简体   繁体   中英

Regex Pattern matching with HTML tag's

This is only for a small Android program I am messing with so I only need to match one or two tags

I have one HTML tag and I can get whats inside that tag which is "FC-Cologne" I use this code to get it

Pattern pattern = Pattern.compile("report\\">(.*?)</a>",Pattern.MULTILINE);

here is the HTML tag I can get to work

<a href="/match-menu/3405570/first-team/fc-cologne=report"> FC Cologne</a>

But I can't get this tag, I don't know is it because of the space after the word "opposition" or/and the quotes inside the HTML tag, because they are not in the first tag

This is the one I can't get to work

<td class="bold opposition "> "Olympiacos" </td>

This is the code I am trying

Pattern pattern = Pattern.compile("opposition \">(.*?)</td>",Pattern.MULTILINE);

I have tried replacing the spaces " " with "" an empty string and I have tried \\s where the space is but I get nothing.

I would appreciate if anyone could help me.

Unless you have a typo in one of the two - < /td> has a space after the < and in your regex </td> doesn't.

Adding a space to the regex after the < caused the match to succeed in RegexBuddy

Update: Seems the space is not in the tag the OP is working with.

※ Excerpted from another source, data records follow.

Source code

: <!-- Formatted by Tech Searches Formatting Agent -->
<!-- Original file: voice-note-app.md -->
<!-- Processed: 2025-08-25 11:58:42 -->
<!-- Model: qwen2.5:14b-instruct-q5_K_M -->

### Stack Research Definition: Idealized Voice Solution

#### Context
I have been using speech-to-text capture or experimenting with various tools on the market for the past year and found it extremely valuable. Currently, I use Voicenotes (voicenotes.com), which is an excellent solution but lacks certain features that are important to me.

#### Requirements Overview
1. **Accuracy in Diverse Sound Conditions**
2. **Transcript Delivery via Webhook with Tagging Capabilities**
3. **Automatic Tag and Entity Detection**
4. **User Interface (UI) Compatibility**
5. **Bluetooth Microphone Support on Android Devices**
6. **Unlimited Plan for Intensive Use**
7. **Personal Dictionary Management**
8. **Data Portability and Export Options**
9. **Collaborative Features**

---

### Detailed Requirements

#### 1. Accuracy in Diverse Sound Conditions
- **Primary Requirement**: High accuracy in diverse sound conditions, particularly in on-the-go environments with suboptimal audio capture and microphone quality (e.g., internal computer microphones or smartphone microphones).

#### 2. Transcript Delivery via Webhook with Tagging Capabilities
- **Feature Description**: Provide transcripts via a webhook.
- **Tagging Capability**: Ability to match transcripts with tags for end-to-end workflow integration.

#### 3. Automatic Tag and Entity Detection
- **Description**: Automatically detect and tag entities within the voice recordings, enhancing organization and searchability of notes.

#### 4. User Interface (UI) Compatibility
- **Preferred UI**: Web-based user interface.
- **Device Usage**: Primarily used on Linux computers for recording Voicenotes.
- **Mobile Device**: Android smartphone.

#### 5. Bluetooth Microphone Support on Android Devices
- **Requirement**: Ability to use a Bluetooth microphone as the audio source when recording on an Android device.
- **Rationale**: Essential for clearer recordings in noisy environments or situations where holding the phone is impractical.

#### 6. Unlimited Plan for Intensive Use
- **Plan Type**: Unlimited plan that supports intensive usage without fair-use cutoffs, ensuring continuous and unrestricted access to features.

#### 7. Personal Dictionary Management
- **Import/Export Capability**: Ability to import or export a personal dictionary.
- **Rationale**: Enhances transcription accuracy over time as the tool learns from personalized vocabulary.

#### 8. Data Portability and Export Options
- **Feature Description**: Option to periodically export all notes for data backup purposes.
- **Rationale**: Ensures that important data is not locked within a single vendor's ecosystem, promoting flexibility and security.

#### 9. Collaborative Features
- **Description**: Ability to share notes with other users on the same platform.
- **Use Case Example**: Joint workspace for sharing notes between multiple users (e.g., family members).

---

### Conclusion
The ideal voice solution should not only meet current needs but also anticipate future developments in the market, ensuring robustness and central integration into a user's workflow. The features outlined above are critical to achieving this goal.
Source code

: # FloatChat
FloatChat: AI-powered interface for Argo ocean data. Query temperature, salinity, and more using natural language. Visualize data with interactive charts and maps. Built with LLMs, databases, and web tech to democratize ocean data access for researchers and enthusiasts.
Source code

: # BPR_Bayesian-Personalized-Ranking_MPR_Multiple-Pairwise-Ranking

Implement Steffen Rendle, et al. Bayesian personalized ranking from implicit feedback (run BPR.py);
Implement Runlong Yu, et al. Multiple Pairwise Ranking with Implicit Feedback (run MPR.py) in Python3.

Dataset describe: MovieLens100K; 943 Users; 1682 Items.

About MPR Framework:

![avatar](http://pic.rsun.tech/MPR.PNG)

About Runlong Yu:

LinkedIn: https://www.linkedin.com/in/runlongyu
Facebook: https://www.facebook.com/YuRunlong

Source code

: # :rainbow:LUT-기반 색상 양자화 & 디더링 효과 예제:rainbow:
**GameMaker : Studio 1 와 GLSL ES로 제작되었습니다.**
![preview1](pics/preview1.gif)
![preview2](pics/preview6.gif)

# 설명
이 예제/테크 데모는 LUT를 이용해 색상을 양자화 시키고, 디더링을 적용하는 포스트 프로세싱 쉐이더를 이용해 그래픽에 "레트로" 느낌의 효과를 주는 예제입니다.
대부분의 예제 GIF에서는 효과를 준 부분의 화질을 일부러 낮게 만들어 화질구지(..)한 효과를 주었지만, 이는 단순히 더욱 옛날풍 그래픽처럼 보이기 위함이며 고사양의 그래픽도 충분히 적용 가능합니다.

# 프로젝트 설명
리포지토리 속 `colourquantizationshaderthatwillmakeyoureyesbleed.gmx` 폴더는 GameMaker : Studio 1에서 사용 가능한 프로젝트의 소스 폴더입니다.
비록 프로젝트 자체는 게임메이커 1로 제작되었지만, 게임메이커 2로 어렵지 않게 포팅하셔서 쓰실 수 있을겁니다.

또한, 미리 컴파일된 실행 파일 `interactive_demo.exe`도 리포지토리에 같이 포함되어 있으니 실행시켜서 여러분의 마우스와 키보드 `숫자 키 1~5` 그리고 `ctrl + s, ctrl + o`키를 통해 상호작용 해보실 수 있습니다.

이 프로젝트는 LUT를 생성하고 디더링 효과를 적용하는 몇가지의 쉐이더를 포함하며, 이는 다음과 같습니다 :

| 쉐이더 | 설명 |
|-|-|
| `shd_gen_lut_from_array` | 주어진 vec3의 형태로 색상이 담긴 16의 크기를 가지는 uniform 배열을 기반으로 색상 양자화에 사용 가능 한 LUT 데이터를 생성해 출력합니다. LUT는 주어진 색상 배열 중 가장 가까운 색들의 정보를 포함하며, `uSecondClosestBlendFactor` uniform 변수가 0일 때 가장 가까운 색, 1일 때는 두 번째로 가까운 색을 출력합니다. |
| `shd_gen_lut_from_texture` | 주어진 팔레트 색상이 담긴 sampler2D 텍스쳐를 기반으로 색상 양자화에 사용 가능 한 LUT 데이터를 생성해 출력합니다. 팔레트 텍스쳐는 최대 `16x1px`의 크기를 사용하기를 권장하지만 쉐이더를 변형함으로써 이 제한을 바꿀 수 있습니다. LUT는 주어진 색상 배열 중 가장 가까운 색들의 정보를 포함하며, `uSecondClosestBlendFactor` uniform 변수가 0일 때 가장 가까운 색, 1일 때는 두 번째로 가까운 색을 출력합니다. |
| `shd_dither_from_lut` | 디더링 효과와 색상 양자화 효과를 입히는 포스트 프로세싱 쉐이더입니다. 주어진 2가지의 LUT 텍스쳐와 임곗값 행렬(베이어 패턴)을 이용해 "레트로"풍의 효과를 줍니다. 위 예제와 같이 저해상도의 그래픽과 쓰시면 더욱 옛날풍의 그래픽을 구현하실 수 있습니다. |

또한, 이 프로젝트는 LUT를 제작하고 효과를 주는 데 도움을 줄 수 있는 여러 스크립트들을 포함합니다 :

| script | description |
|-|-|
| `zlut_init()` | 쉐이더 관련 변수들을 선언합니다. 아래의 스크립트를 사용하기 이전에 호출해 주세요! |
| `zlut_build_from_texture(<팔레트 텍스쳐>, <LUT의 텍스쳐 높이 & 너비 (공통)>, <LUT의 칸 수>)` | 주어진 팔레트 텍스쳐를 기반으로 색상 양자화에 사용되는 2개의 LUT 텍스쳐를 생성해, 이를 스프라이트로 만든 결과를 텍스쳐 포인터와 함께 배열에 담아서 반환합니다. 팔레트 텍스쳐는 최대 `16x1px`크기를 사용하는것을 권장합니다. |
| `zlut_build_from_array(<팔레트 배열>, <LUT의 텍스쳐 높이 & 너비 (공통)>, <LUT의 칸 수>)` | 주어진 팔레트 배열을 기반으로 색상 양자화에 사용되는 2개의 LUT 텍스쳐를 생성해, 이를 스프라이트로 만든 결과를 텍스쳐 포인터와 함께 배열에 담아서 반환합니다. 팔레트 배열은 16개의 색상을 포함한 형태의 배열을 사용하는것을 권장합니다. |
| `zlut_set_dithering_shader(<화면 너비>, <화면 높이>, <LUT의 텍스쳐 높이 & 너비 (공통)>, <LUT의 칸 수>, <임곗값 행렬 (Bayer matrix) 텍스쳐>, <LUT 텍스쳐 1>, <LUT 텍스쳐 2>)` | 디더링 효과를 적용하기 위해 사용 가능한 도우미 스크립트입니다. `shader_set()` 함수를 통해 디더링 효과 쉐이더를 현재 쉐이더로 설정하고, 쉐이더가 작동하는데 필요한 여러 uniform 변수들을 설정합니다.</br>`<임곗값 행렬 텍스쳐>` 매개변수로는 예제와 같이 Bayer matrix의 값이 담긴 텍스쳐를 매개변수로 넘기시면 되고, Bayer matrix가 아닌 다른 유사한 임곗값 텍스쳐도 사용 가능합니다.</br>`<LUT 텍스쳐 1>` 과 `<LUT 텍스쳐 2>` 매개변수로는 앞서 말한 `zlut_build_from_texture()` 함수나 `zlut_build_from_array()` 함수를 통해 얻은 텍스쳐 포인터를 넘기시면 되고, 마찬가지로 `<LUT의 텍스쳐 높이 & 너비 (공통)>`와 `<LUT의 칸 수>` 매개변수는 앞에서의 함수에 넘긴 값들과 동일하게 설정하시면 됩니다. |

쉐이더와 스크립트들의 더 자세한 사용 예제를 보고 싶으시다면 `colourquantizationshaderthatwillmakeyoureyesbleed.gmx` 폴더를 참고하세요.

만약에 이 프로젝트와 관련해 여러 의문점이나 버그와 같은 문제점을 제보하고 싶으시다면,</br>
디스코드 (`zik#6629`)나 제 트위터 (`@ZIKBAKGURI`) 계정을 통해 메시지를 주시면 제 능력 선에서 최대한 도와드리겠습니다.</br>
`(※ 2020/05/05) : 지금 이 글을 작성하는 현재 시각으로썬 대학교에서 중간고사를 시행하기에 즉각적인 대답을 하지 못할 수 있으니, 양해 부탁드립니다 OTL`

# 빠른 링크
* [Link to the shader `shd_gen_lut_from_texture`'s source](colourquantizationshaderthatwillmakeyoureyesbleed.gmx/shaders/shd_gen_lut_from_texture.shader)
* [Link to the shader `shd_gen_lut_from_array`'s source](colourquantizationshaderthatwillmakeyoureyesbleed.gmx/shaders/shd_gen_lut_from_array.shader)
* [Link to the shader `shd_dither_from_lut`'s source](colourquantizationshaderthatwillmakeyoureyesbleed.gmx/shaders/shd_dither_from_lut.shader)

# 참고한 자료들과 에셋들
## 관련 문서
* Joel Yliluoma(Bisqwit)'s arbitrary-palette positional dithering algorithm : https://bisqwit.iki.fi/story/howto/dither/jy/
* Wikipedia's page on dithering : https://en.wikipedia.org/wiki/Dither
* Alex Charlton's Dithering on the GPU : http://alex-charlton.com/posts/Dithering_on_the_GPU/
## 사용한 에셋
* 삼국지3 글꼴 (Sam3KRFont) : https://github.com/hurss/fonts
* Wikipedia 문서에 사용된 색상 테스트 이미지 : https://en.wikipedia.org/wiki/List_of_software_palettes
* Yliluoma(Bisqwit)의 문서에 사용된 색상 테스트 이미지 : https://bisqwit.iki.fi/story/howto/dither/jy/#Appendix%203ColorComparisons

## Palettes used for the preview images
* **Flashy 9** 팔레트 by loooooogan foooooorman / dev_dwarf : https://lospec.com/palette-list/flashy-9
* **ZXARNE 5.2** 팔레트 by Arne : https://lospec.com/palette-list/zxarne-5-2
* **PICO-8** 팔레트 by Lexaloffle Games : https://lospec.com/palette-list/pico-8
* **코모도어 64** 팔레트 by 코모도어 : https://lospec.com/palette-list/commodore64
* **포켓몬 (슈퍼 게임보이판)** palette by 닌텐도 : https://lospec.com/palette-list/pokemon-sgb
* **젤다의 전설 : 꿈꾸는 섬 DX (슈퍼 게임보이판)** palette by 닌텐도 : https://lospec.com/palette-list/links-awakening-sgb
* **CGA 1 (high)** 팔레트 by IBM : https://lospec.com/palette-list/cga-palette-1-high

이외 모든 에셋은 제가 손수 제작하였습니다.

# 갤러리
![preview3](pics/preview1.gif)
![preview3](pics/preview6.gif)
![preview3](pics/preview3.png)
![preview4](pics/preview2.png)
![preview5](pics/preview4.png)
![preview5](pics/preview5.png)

In RegexBuddy I have the pattern (copied as a Java String)

"opposition \">(.*?)</td>"

which matches the html

< td class="bold opposition "> "Olympiacos"       </td>

giving a match of

opposition "> "Olympiacos"       </td>

and Group 1 of

 "Olympiacos"       <--Line ends there.

This is what you're looking for I believe.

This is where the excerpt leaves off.